Feeling Feynman

Ockham’s 21st development sees the Auckland ‘urban re-imaginers’ return to Grey Lynn. The Feynman’s architectural designer, Hannah Chiaroni-Clarke, explains what inspired her.

“The aim wasn’t to create a landmark building,” says Hannah, “but rather a building that instantly feels at home on Great North Road, like it’s always been there. It’s not every day you get to design an entire block: I saw this as an opportunity to reinstate the original grain and scale of the street.” What she came up with will bring a certain cadence to the streetscape.

A single building wrapped in a series of seven shoulder-to-shoulder brick facades, the overall look of The Feynman is evocative of an old town high street that’s evolved over time.

“I looked to High Streets in London, in Prague, to the iconic canal houses of Amsterdam, say, or, closer to home, the clever upgrade of Vinegar Lane,” Hannah says.

On the building’s Elgin Street end, the heritage ambience of the area has been acknowledged with traditional red brick cladding and arched windows, while the Harcourt Street side features a curved, modern look, rendered in a black gloss and cream brick. “One edge of the building speaks to the future, the other nods to the past,” Hannah says.

Bookended between the two are five more brickwork frontages in a range of tones, a pastiche that winks at other Ockham projects around Auckland — a shimmery black like Modal in Mt Albert, a verdant green that hints toward The Greenhouse in Ponsonby. When taken as whole, The Feynman’s multiplicities coalesce into one readable form.

Or, as Richard Feynman himself put it: “Every once in a while, we have these integrations when everything’s pulled together into a unification, in which it turns out to be simpler than it looked before.”

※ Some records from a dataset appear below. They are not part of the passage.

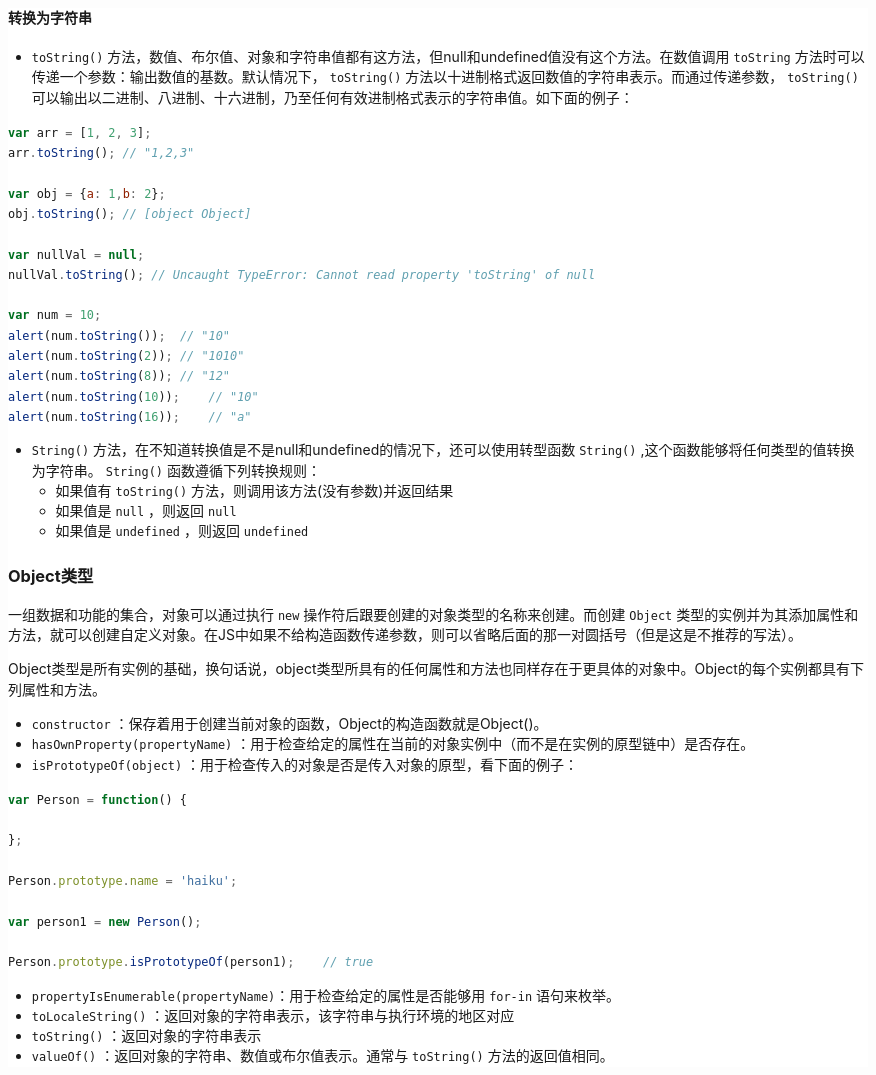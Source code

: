 #### 转换为字符串

- `toString()` 方法，数值、布尔值、对象和字符串值都有这方法，但null和undefined值没有这个方法。在数值调用 `toString` 方法时可以传递一个参数：输出数值的基数。默认情况下， `toString()` 方法以十进制格式返回数值的字符串表示。而通过传递参数， `toString()` 可以输出以二进制、八进制、十六进制，乃至任何有效进制格式表示的字符串值。如下面的例子：

```javascript
var arr = [1, 2, 3];
arr.toString(); // "1,2,3"

var obj = {a: 1,b: 2};
obj.toString(); // [object Object]

var nullVal = null;
nullVal.toString(); // Uncaught TypeError: Cannot read property 'toString' of null

var num = 10;
alert(num.toString());  // "10"
alert(num.toString(2)); // "1010"
alert(num.toString(8)); // "12"
alert(num.toString(10));    // "10"
alert(num.toString(16));    // "a"
```

- `String()` 方法，在不知道转换值是不是null和undefined的情况下，还可以使用转型函数 `String()` ,这个函数能够将任何类型的值转换为字符串。 `String()` 函数遵循下列转换规则：
    - 如果值有 `toString()` 方法，则调用该方法(没有参数)并返回结果
    - 如果值是 `null` ，则返回 `null`
    - 如果值是 `undefined` ，则返回 `undefined`
    
### Object类型

一组数据和功能的集合，对象可以通过执行 `new` 操作符后跟要创建的对象类型的名称来创建。而创建 `Object` 类型的实例并为其添加属性和方法，就可以创建自定义对象。在JS中如果不给构造函数传递参数，则可以省略后面的那一对圆括号（但是这是不推荐的写法）。

Object类型是所有实例的基础，换句话说，object类型所具有的任何属性和方法也同样存在于更具体的对象中。Object的每个实例都具有下列属性和方法。

- `constructor` ：保存着用于创建当前对象的函数，Object的构造函数就是Object()。
- `hasOwnProperty(propertyName)` ：用于检查给定的属性在当前的对象实例中（而不是在实例的原型链中）是否存在。
- `isPrototypeOf(object)` ：用于检查传入的对象是否是传入对象的原型，看下面的例子：
```javascript
var Person = function() {
  
};

Person.prototype.name = 'haiku';

var person1 = new Person();

Person.prototype.isPrototypeOf(person1);    // true
```
- `propertyIsEnumerable(propertyName)`：用于检查给定的属性是否能够用 `for-in` 语句来枚举。
- `toLocaleString()` ：返回对象的字符串表示，该字符串与执行环境的地区对应
- `toString()` ：返回对象的字符串表示
- `valueOf()` ：返回对象的字符串、数值或布尔值表示。通常与 `toString()` 方法的返回值相同。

Richard Feynman: physicist, teacher, student
Nobel prize-winning theoretical physicist Richard Feynman dedicated his life to understanding the abstruse and fearfully complicated and rendering it intelligible. Yet he retained an enchanting intellectual humility: “I’m not absolutely sure of anything,” he once remarked, “and there are many things I don’t know anything about.”

Feynman, more than most great thinkers, accepted uncertainty and doubt as the necessary engines for learning. He would begin each new notebook by inscribing on the first page ‘things i don’t know about’…

The Isaac, named after Sir Isaac Newton, on Surrey Crescent. Feynman’s work was immersed in the profundity of physics: among his many labours he grappled with quantum electrodynamics, tangoed with the superfluidity of supercooled liquid helium, and wrangled a path integral formulation of quantum mechanics. While we respect all that (and understand...ah, some of it), Feynman’s a thinker we revere not only for his contributions to his field, but also for his ability to reduce the extremely complicated to the bearably simple.

For Feynman, most things could be dissected into parts, contemplated, and explained to another person. Anything he laid his eyes could become an instance of anything else. “It is true that if we look at a glass of wine closely enough, we see the entire universe,” he wrote. “There are the things of physics: the twisting liquid which evaporates depending on the wind and weather, the reflection in the glass; and our imagination adds atoms. The glass is a distillation of the earth’s rocks, and in its composition, we see the secrets of the universe’s age, and the evolution of stars.”

"We quite agree. Most complex things are simpler (and often more elegant) when broken into smaller pieces, like, say, an inner-city block apartment development, portioned into a succession of architectural components. But more than that, there’s also an aesthetic, a poetry, in the puzzling-out itself."